If you’re renting a car, the car rental tips below can help you navigate this process.
This is intended to be a high-level overview with practical tips; most of these have been written from mistakes I have made. You are welcome!
Every car rental company is different, and rules vary by country. Please add your own research to this list.
Always reserve your car ahead of time. If you wait and rent at the counter you will pay much more. I have watched people try to rent last minute at the counter and the prices they end up paying are often double what I have reserved online.
Some rental car companies have age requirements; if you are under 25 you might need extra insurance—if they let you rent one at all.
To rent a car, you will most likely need a credit card. Some companies allow you to rent with a debit card but may require a hold of funds and will run a credit check. If you are using a debit card, make sure you know ahead of time how much of a hold they may place. I’ve even had a hold put on a credit card. The hold was so high (and my credit limit so low) that it left me with almost no funds on the only credit card I was traveling with.
You absolutely should have some form of insurance on your rental car, and there are a few ways you can go about it. Your primary car insurance provider may offer it as a rider for short periods of time, or longer if you travel extensively. Check with them first. When I was with a major carrier it was really inexpensive to add rental car coverage for a week or two. Talk to your agent.
Many major credit cards, specifically ones targeted to travelers, now have rental car insurance. Check your policy carefully and print a copy to take with you. I thought I was covered on a recent trip to Ireland, went to pick up my car and learned the coverage through Citicard no longer existed. I even called them on the spot after calling them three weeks prior. That cost me a lot of money. Capital One Venture and Chase Sapphire Preferred both have coverage, but not for Ireland. Be sure you fully understand your credit card car rental insurance policy and your own personal car insurance policy before you make any decisions.
If you strike out with those avenues, buy it through whoever you are reserving your car with, either the third party company or the rental car company. You do NOT want to buy it at the counter. When shopping for a rental car consider this as part of the cost; you can usually save a lot by insuring at the time of reservation.
I prefer to book directly through the rental car company vs. a third-party operator. If you have a problem with the car, have an accident or some other issue, working directly with the rental car company will be much easier. That being said, sometimes the deal is just too great to pass up!
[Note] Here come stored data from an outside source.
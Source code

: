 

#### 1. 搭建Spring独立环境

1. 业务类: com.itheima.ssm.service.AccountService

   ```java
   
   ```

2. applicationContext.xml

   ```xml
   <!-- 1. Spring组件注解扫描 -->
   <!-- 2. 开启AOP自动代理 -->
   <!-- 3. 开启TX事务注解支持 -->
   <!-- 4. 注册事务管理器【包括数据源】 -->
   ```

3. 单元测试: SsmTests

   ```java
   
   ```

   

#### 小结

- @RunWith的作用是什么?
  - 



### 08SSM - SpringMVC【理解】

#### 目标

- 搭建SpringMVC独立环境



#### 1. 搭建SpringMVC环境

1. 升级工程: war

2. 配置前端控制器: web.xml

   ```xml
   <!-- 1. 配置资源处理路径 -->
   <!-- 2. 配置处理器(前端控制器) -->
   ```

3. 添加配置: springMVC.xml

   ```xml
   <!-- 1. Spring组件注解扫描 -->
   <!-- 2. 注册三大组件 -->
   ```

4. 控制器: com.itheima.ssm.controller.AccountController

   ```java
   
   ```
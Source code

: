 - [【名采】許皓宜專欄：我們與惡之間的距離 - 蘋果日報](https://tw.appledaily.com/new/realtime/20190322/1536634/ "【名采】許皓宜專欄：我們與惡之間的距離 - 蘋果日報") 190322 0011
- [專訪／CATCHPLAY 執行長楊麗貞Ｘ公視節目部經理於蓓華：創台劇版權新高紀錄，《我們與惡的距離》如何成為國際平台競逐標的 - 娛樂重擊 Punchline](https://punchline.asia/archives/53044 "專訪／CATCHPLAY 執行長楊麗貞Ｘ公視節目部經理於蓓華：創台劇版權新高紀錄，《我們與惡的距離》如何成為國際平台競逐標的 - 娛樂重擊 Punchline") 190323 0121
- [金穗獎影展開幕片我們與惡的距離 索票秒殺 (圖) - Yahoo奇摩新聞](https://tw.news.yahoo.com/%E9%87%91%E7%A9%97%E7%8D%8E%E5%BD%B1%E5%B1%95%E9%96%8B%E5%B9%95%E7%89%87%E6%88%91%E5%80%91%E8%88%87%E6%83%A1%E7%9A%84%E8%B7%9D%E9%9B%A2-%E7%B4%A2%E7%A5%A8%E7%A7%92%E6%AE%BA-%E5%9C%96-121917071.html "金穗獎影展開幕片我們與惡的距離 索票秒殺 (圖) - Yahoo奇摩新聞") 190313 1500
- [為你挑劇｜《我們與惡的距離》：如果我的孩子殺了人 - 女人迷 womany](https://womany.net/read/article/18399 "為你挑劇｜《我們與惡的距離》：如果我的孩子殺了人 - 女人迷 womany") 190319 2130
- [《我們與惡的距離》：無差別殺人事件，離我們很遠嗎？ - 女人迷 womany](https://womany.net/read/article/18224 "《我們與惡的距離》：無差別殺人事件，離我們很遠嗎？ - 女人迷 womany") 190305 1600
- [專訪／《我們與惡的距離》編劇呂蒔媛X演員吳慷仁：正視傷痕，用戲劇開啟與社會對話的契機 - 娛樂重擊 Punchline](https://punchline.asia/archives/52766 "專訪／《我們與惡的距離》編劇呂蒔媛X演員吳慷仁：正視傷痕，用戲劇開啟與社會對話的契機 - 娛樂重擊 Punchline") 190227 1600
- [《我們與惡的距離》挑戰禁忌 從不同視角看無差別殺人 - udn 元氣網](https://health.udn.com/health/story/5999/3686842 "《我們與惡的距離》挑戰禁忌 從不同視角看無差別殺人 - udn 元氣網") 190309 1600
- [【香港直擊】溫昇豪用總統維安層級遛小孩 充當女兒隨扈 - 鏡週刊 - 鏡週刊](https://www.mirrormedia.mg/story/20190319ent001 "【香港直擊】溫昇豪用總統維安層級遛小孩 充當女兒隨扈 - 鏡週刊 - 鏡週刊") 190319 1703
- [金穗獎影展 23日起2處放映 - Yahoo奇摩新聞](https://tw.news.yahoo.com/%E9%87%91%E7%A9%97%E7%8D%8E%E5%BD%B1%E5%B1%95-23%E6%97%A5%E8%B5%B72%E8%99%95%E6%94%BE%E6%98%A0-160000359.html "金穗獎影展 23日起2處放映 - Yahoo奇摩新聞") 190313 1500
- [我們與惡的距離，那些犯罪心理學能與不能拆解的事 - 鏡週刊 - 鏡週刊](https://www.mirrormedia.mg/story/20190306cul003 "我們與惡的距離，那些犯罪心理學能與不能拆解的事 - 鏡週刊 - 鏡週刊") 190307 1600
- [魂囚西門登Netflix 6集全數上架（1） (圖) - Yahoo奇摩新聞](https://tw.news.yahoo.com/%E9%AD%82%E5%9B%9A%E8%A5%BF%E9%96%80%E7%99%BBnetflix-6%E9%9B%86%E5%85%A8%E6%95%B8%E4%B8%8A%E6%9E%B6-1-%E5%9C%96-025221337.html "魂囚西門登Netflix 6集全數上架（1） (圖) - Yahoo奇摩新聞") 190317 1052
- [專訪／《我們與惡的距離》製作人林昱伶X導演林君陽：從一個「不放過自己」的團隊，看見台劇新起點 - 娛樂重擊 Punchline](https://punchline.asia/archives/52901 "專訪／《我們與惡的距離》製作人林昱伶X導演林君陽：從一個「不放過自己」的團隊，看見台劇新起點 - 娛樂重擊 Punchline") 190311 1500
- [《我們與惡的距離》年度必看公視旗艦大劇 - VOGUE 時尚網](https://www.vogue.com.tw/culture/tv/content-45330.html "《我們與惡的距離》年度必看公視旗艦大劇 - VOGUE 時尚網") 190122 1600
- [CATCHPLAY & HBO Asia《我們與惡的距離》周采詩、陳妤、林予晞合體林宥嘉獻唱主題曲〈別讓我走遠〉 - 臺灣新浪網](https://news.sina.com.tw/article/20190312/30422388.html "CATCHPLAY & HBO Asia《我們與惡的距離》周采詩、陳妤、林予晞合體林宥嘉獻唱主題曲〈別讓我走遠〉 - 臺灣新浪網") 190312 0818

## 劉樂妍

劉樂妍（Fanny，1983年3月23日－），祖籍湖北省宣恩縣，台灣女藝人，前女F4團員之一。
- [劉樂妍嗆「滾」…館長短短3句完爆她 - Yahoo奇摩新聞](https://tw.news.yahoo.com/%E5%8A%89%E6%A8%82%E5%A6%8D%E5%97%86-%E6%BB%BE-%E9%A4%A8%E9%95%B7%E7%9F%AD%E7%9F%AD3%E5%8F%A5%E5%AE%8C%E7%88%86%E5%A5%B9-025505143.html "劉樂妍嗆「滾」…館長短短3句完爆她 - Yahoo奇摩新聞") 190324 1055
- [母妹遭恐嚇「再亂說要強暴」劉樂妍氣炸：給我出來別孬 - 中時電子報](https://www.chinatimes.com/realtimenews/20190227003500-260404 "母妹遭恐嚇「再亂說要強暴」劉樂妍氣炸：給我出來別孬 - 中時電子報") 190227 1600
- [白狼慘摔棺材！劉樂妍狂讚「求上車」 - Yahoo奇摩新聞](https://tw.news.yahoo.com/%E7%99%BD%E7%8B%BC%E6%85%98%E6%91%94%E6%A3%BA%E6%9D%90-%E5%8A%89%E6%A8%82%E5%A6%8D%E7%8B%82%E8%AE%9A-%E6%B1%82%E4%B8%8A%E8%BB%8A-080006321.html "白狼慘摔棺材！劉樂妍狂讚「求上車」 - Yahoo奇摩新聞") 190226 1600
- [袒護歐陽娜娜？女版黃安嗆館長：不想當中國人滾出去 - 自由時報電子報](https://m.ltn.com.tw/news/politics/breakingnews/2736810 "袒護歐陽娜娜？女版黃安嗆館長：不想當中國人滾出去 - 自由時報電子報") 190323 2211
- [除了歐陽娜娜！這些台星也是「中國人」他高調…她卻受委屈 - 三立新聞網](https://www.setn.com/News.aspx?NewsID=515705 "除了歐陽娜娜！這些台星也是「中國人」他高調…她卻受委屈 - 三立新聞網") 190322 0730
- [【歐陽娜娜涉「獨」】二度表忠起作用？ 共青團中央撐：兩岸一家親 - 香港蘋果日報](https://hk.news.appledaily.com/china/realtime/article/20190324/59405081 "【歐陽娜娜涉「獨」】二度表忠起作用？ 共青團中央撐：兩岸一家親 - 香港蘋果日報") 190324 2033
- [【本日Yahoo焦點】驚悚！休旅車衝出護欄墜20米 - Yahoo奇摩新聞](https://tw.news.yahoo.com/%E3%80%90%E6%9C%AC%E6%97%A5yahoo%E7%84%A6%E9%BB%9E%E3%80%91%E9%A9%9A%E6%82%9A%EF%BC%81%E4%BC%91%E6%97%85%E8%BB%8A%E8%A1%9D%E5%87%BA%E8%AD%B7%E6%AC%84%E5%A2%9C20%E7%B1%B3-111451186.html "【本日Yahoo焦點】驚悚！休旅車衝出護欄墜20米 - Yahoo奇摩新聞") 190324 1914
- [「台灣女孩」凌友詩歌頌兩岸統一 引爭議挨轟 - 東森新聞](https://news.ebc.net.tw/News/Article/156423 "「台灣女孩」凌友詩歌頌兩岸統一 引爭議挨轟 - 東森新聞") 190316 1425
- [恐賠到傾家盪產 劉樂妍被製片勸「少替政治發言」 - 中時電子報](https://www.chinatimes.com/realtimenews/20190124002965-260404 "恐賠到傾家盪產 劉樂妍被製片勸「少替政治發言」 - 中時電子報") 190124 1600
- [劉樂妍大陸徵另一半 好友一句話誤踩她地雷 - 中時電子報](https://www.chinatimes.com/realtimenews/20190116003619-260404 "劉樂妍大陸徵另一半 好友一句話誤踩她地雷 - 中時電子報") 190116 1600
Upgrades are when you reserve one “class” of car, but you show up to get your car, spy some sexy car sitting in the lot and wonder “How much would THAT cost me.” ASK! Often you can upgrade for $5–10 a day. If you are in a location with a lot of families renting vans or SUVs, you might be able to snag a fancy sports car much cheaper than you think you can. (Just double-check your rental insurance coverage; some kinds of cars are excluded.) You can ask at the counter, or I’ve even asked the lot attendant about upgrading. It depends on the location, but don’t hesitate to ask if you see a really hot car sitting there. And, don’t be afraid to walk away if it’s more than you want to pay. I’ve rented a Jaguar for the same cost as an economy car. Sometimes I get a sweet deal.
Speaking of deals, when you are looking at costs on websites, don’t assume the economy car is going to be the cheapest. Again, it matters where you are renting and what the season is. Oftentimes a larger sedan will cost less. It might cost you more in gas but if everyone wants a tiny economy or a huge SUV, sometimes those sweet sedans that ride so nicely and have all the bells and whistles are just sitting there.
When you pick up your rental car, take pictures of EVERYTHING. Inside, outside, TRUNK. You want a record of what it looked like when you picked it up. Don’t let them rush you. I am often anxious to get on the road, but I can’t stress enough how important this is so that you can refute any claims if they come up. Make sure any dings or scratches are recorded by the person getting your car. If there is not an attendant and you see something that is concerning, find an employee to speak with.
Make sure you have a spare tire and a jack in the trunk. I had a friend rent a car, get a flat and, lo and behold, no spare tire!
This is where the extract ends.